**What the task asks**
Report every line in the listing below where the string "quantity" shows up.

Data provided START

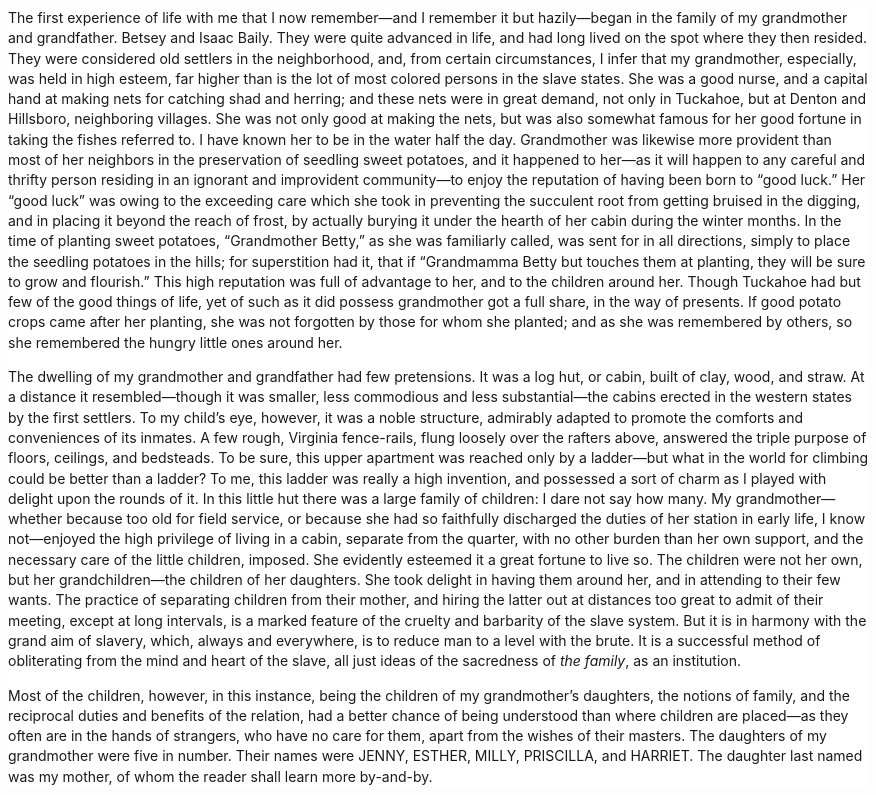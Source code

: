 The first experience of life with me that I now remember—and I remember it but hazily—began in the family of my grandmother and grandfather. Betsey and Isaac Baily. They were quite advanced in life, and had long lived on the spot where they then resided. They were considered old settlers in the neighborhood, and, from certain circumstances, I infer that my grandmother, especially, was held in high esteem, far higher than is the lot of most colored persons in the slave states. She was a good nurse, and a capital hand at making nets for catching shad and herring; and these nets were in great demand, not only in Tuckahoe, but at Denton and Hillsboro, neighboring villages. She was not only good at making the nets, but was also somewhat famous for her good fortune in taking the fishes referred to. I have known her to be in the water half the day. Grandmother was likewise more provident than most of her neighbors in the preservation of seedling sweet potatoes, and it happened to her—as it will happen to any careful and thrifty person residing in an ignorant and improvident community—to enjoy the reputation of having been born to “good luck.” Her “good luck” was owing to the exceeding care which she took in preventing the succulent root from getting bruised in the digging, and in placing it beyond the reach of frost, by actually burying it under the hearth of her cabin during the winter months. In the time of planting sweet potatoes, “Grandmother Betty,” as she was familiarly called, was sent for in all directions, simply to place the seedling potatoes in the hills; for superstition had it, that if “Grandmamma Betty but touches them at planting, they will be sure to grow and flourish.” This high reputation was full of advantage to her, and to the children around her. Though Tuckahoe had but few of the good things of  life, yet of such as it did possess grandmother got a full share, in the way of presents. If good potato crops came after her planting, she was not forgotten by those for whom she planted; and as she was remembered by others, so she remembered the hungry little ones around her.

The dwelling of my grandmother and grandfather had few pretensions. It was a log hut, or cabin, built of clay, wood, and straw. At a distance it resembled—though it was smaller, less commodious and less substantial—the cabins erected in the western states by the first settlers. To my child’s eye, however, it was a noble structure, admirably adapted to promote the comforts and conveniences of its inmates. A few rough, Virginia fence-rails, flung loosely over the rafters above, answered the triple purpose of floors, ceilings, and bedsteads. To be sure, this upper apartment was reached only by a ladder—but what in the world for climbing could be better than a ladder? To me, this ladder was really a high invention, and possessed a sort of charm as I played with delight upon the rounds of it. In this little hut there was a large family of children: I dare not say how many. My grandmother—whether because too old for field service, or because she had so faithfully discharged the duties of her station in early life, I know not—enjoyed the high privilege of living in a cabin, separate from the quarter, with no other burden than her own support, and the necessary care of the little children, imposed. She evidently esteemed it a great fortune to live so. The children were not her own, but her grandchildren—the children of her daughters. She took delight in having them around her, and in attending to their few wants. The practice of separating children from their mother, and hiring the latter out at distances too great to admit of their meeting, except at long intervals, is a marked feature of the cruelty and barbarity of the slave system. But it is in harmony with the grand aim of slavery, which, always and everywhere, is to reduce man to a level with the brute. It is a successful method of obliterating  from the mind and heart of the slave, all just ideas of the sacredness of _the family_, as an institution.

Most of the children, however, in this instance, being the children of my grandmother’s daughters, the notions of family, and the reciprocal duties and benefits of the relation, had a better chance of being understood than where children are placed—as they often are in the hands of strangers, who have no care for them, apart from the wishes of their masters. The daughters of my grandmother were five in number. Their names were JENNY, ESTHER, MILLY, PRISCILLA, and HARRIET. The daughter last named was my mother, of whom the reader shall learn more by-and-by.

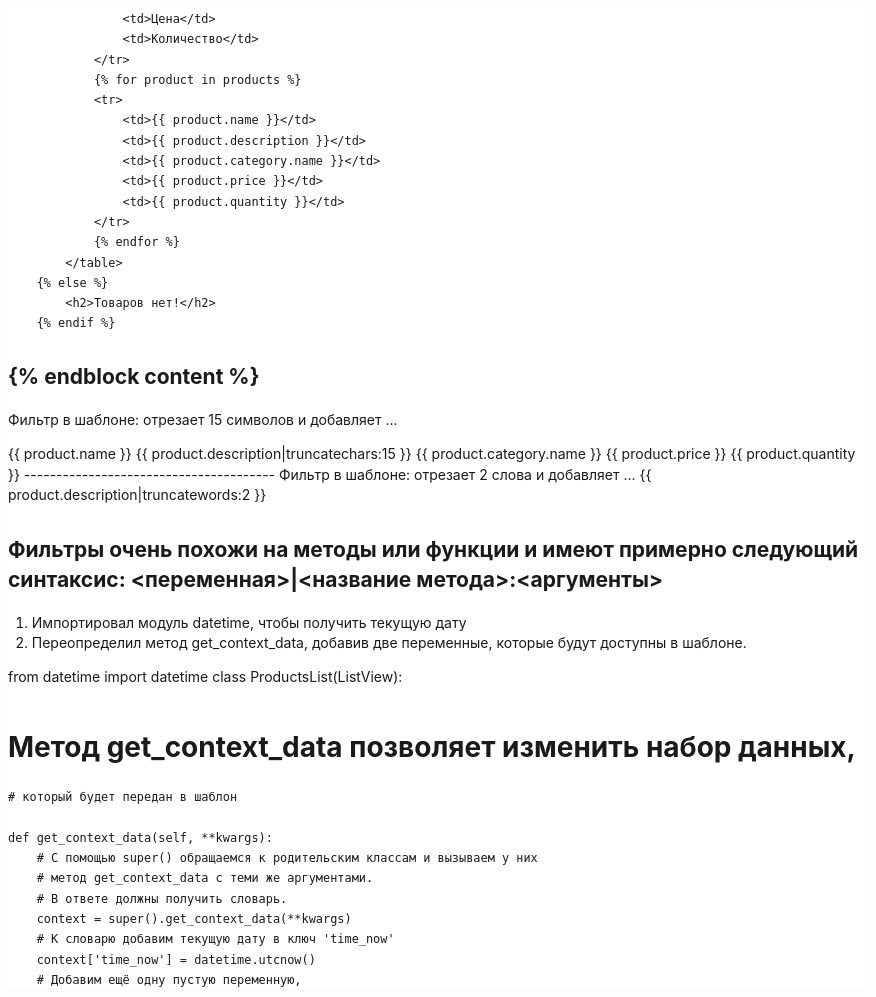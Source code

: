                     <td>Цена</td>
                    <td>Количество</td>
                </tr>
                {% for product in products %}
                <tr>
                    <td>{{ product.name }}</td>
                    <td>{{ product.description }}</td>
                    <td>{{ product.category.name }}</td>
                    <td>{{ product.price }}</td>
                    <td>{{ product.quantity }}</td>
                </tr>
                {% endfor %}
            </table>
        {% else %}
            <h2>Товаров нет!</h2>
        {% endif %}
{% endblock content %}
---------------------------------------
Фильтр в шаблоне: отрезает 15 символов и добавляет ...
<tr>
    <td>{{ product.name }}</td>
    <td>{{ product.description|truncatechars:15 }}</td>
    <td>{{ product.category.name }}</td>
    <td>{{ product.price }}</td>
    <td>{{ product.quantity }}</td>
</tr>
---------------------------------------
Фильтр в шаблоне: отрезает 2 слова и добавляет ...
<td>{{ product.description|truncatewords:2 }}</td>

Фильтры очень похожи на методы или функции и имеют примерно следующий синтаксис:
<переменная>|<название метода>:<аргументы>
---------------------------------------
1. Импортировал модуль datetime, чтобы получить текущую дату
2. Переопределил метод get_context_data, добавив две переменные, которые будут
доступны в шаблоне.

from datetime import datetime
class ProductsList(ListView):
# Метод get_context_data позволяет изменить набор данных,
    # который будет передан в шаблон

    def get_context_data(self, **kwargs):
        # С помощью super() обращаемся к родительским классам и вызываем у них
        # метод get_context_data с теми же аргументами.
        # В ответе должны получить словарь.
        context = super().get_context_data(**kwargs)
        # К словарю добавим текущую дату в ключ 'time_now'
        context['time_now'] = datetime.utcnow()
        # Добавим ещё одну пустую переменную,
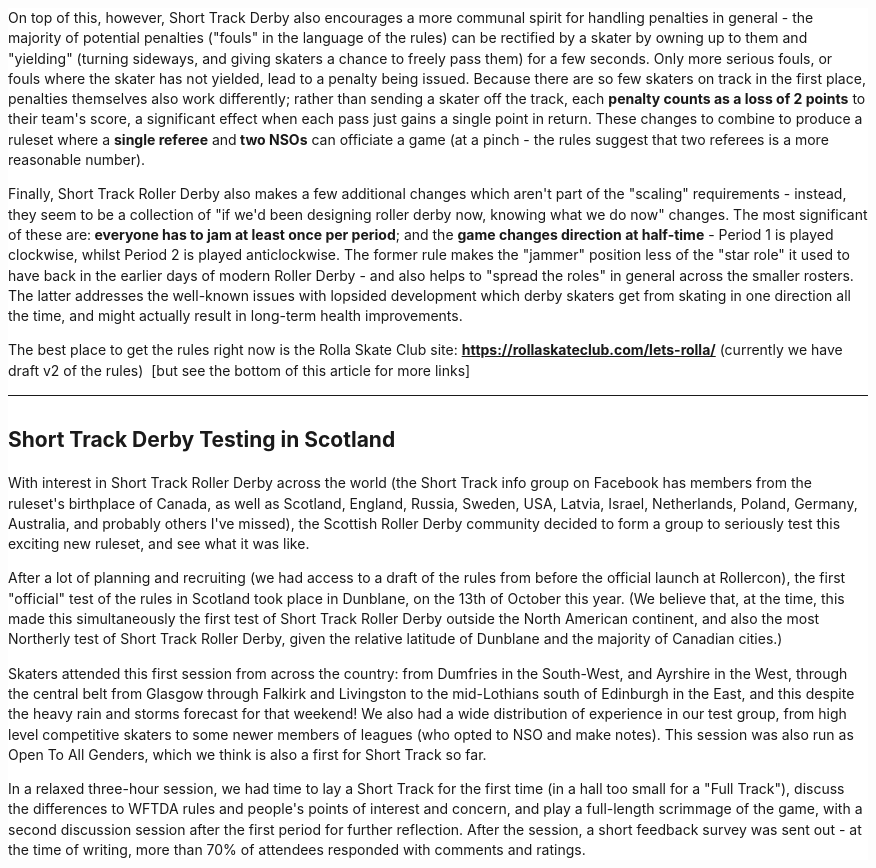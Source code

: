 On top of this, however, Short Track Derby also encourages a more communal spirit for handling penalties in general - the majority of potential penalties ("fouls" in the language of the rules) can be rectified by a skater by owning up to them and "yielding" (turning sideways, and giving skaters a chance to freely pass them) for a few seconds. Only more serious fouls, or fouls where the skater has not yielded, lead to a penalty being issued.
Because there are so few skaters on track in the first place, penalties themselves also work differently; rather than sending a skater off the track, each <strong>penalty counts as a loss of 2 points</strong> to their team's score, a significant effect when each pass just gains a single point in return.
These changes to combine to produce a ruleset where a <strong>single referee</strong> and<strong> two NSOs</strong> can officiate a game (at a pinch - the rules suggest that two referees is a more reasonable number).

Finally, Short Track Roller Derby also makes a few additional changes which aren't part of the "scaling" requirements - instead, they seem to be a collection of "if we'd been designing roller derby now, knowing what we do now" changes. The most significant of these are:<strong> everyone has to jam at least once per period</strong>; and the <strong>game changes direction at half-time</strong> - Period 1 is played clockwise, whilst Period 2 is played anticlockwise. The former rule makes the "jammer" position less of the "star role" it used to have back in the earlier days of modern Roller Derby - and also helps to "spread the roles" in general across the smaller rosters. The latter addresses the well-known issues with lopsided development which derby skaters get from skating in one direction all the time, and might actually result in long-term health improvements.

The best place to get the rules right now is the Rolla Skate Club site: <a href="https://rollaskateclub.com/lets-rolla/"><strong>https://rollaskateclub.com/lets-rolla/</strong></a> (currently we have draft v2 of the rules)  [but see the bottom of this article for more links]

</p><hr>

<h2>Short Track Derby Testing in Scotland</h2>
With interest in Short Track Roller Derby across the world (the Short Track info group on Facebook has members from the ruleset's birthplace of Canada, as well as Scotland, England, Russia, Sweden, USA, Latvia, Israel, Netherlands, Poland, Germany, Australia, and probably others I've missed), the Scottish Roller Derby community decided to form a group to seriously test this exciting new ruleset, and see what it was like.

After a lot of planning and recruiting (we had access to a draft of the rules from before the official launch at Rollercon), the first "official" test of the rules in Scotland took place in Dunblane, on the 13th of October this year.
(We believe that, at the time, this made this simultaneously the first test of Short Track Roller Derby outside the North American continent, and also the most Northerly test of Short Track Roller Derby, given the relative latitude of Dunblane and the majority of Canadian cities.)

Skaters attended this first session from across the country: from Dumfries in the South-West, and Ayrshire in the West, through the central belt from Glasgow through Falkirk and Livingston to the mid-Lothians south of Edinburgh in the East, and this despite the heavy rain and storms forecast for that weekend! We also had a wide distribution of experience in our test group, from high level competitive skaters to some newer members of leagues (who opted to NSO and make notes). This session was also run as Open To All Genders, which we think is also a first for Short Track so far.

In a relaxed three-hour session, we had time to lay a Short Track for the first time (in a hall too small for a "Full Track"), discuss the differences to WFTDA rules and people's points of interest and concern, and play a full-length scrimmage of the game, with a second discussion session after the first period for further reflection. After the session, a short feedback survey was sent out - at the time of writing, more than 70% of attendees responded with comments and ratings.
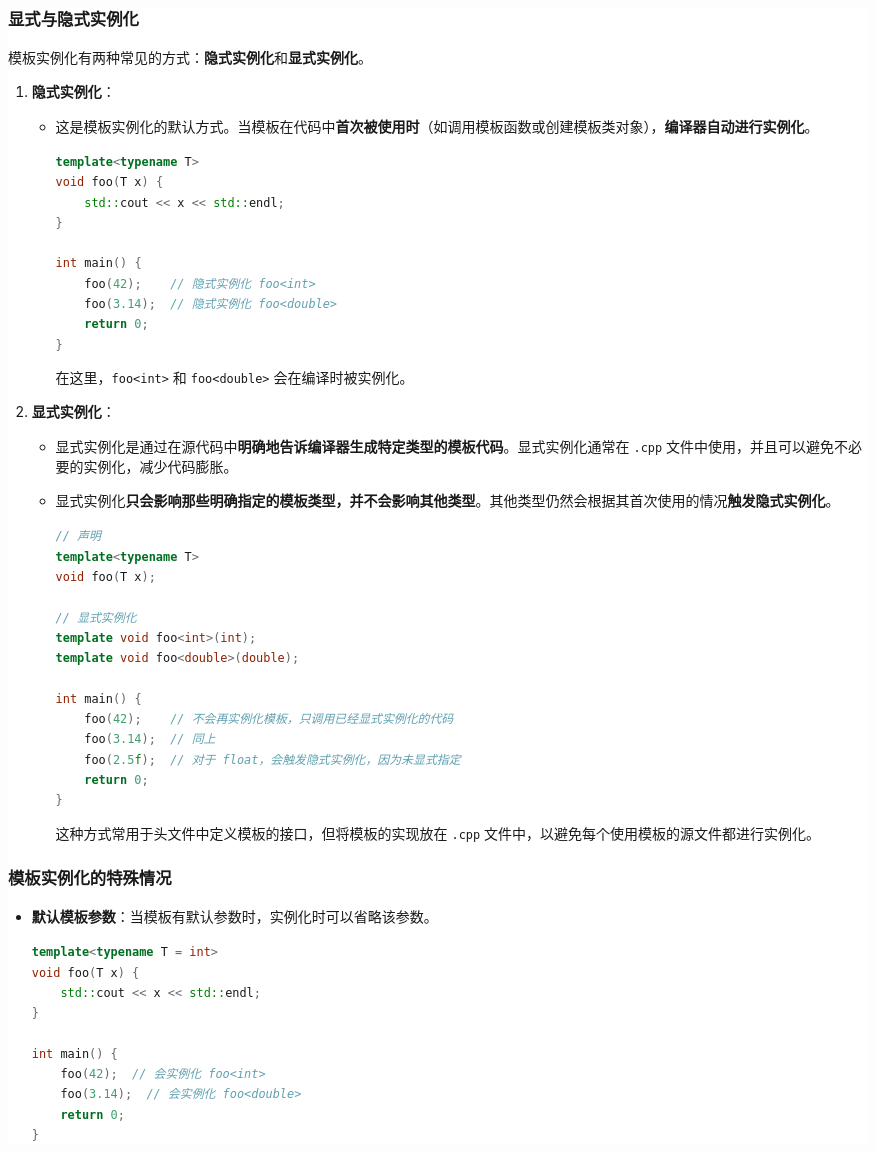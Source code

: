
 ```cpp
```

### 显式与隐式实例化

模板实例化有两种常见的方式：**隐式实例化**和**显式实例化**。

1. **隐式实例化**：

   - 这是模板实例化的默认方式。当模板在代码中**首次被使用时**（如调用模板函数或创建模板类对象），**编译器自动进行实例化**。

     ```cpp
     template<typename T>
     void foo(T x) {
         std::cout << x << std::endl;
     }

     int main() {
         foo(42);    // 隐式实例化 foo<int>
         foo(3.14);  // 隐式实例化 foo<double>
         return 0;
     }
     ```

     在这里，`foo<int>` 和 `foo<double>` 会在编译时被实例化。

2. **显式实例化**：

   - 显式实例化是通过在源代码中**明确地告诉编译器生成特定类型的模板代码**。显式实例化通常在 `.cpp` 文件中使用，并且可以避免不必要的实例化，减少代码膨胀。
   - 显式实例化**只会影响那些明确指定的模板类型，并不会影响其他类型**。其他类型仍然会根据其首次使用的情况**触发隐式实例化**。

     ```cpp
     // 声明
     template<typename T>
     void foo(T x);

     // 显式实例化
     template void foo<int>(int);
     template void foo<double>(double);

     int main() {
         foo(42);    // 不会再实例化模板，只调用已经显式实例化的代码
         foo(3.14);  // 同上
         foo(2.5f);  // 对于 float，会触发隐式实例化，因为未显式指定
         return 0;
     }
     ```

     这种方式常用于头文件中定义模板的接口，但将模板的实现放在 `.cpp` 文件中，以避免每个使用模板的源文件都进行实例化。

### 模板实例化的特殊情况

- **默认模板参数**：当模板有默认参数时，实例化时可以省略该参数。

  ```cpp
  template<typename T = int>
  void foo(T x) {
      std::cout << x << std::endl;
  }

  int main() {
      foo(42);  // 会实例化 foo<int>
      foo(3.14);  // 会实例化 foo<double>
      return 0;
  }
  ```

Data provided END

**Response to this task**
                    <td>{{ product.quantity }}</td>
    <td>{{ product.quantity }}</td>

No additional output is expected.